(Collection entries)
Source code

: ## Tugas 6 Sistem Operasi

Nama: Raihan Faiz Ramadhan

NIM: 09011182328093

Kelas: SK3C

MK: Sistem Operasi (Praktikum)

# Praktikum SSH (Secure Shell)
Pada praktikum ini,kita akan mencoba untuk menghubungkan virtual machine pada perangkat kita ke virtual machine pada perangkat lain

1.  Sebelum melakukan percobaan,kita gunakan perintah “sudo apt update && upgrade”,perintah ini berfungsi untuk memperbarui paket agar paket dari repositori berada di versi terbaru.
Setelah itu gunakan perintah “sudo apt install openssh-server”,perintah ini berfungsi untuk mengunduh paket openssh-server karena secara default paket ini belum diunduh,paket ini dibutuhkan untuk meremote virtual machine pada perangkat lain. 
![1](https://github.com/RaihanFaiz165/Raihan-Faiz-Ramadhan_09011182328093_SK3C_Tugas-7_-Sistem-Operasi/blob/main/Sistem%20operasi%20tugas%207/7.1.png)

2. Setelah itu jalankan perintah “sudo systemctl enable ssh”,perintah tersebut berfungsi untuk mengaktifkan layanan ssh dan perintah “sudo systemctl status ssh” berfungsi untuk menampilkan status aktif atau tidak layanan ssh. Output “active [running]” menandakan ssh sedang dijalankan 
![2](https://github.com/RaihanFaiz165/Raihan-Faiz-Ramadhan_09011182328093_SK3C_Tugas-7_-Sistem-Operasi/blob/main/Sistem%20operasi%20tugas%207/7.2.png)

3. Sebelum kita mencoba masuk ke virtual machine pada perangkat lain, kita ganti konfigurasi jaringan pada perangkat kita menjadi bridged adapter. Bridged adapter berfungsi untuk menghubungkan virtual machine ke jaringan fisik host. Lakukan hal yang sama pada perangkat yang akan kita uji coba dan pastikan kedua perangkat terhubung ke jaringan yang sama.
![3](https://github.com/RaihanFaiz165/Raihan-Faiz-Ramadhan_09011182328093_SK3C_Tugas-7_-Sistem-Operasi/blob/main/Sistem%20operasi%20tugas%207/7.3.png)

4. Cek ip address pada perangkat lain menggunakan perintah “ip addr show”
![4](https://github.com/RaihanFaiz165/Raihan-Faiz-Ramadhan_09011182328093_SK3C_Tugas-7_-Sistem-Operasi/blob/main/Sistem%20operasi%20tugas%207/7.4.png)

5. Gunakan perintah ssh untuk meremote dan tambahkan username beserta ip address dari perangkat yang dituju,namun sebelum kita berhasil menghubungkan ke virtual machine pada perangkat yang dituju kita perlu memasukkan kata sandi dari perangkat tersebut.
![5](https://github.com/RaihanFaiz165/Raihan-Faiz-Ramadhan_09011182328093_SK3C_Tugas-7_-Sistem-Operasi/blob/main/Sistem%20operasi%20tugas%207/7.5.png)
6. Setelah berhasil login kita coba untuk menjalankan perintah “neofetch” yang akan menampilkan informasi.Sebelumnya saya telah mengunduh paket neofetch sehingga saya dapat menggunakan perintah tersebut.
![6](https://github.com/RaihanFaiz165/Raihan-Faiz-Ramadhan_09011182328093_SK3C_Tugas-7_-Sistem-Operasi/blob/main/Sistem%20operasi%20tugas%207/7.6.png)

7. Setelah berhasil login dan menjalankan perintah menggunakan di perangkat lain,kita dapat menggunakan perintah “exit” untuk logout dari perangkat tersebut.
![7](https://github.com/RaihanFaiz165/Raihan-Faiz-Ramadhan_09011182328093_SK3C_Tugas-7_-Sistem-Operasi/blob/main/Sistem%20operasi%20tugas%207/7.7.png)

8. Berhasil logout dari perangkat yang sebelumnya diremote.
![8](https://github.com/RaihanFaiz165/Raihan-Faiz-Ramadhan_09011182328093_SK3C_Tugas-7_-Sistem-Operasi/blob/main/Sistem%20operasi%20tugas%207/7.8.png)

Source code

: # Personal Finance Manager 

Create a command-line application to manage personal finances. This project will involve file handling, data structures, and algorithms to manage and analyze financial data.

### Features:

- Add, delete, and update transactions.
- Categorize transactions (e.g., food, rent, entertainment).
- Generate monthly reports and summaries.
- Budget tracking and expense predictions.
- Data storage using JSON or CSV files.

EXERCISE DETAILS —
Every line of the entries above that holds "yang" should be copied out.

SOLUTION BELOW —
3. Sebelum kita mencoba masuk ke virtual machine pada perangkat lain, kita ganti konfigurasi jaringan pada perangkat kita menjadi bridged adapter. Bridged adapter berfungsi untuk menghubungkan virtual machine ke jaringan fisik host. Lakukan hal yang sama pada perangkat yang akan kita uji coba dan pastikan kedua perangkat terhubung ke jaringan yang sama.
5. Gunakan perintah ssh untuk meremote dan tambahkan username beserta ip address dari perangkat yang dituju,namun sebelum kita berhasil menghubungkan ke virtual machine pada perangkat yang dituju kita perlu memasukkan kata sandi dari perangkat tersebut.
6. Setelah berhasil login kita coba untuk menjalankan perintah “neofetch” yang akan menampilkan informasi.Sebelumnya saya telah mengunduh paket neofetch sehingga saya dapat menggunakan perintah tersebut.
8. Berhasil logout dari perangkat yang sebelumnya diremote.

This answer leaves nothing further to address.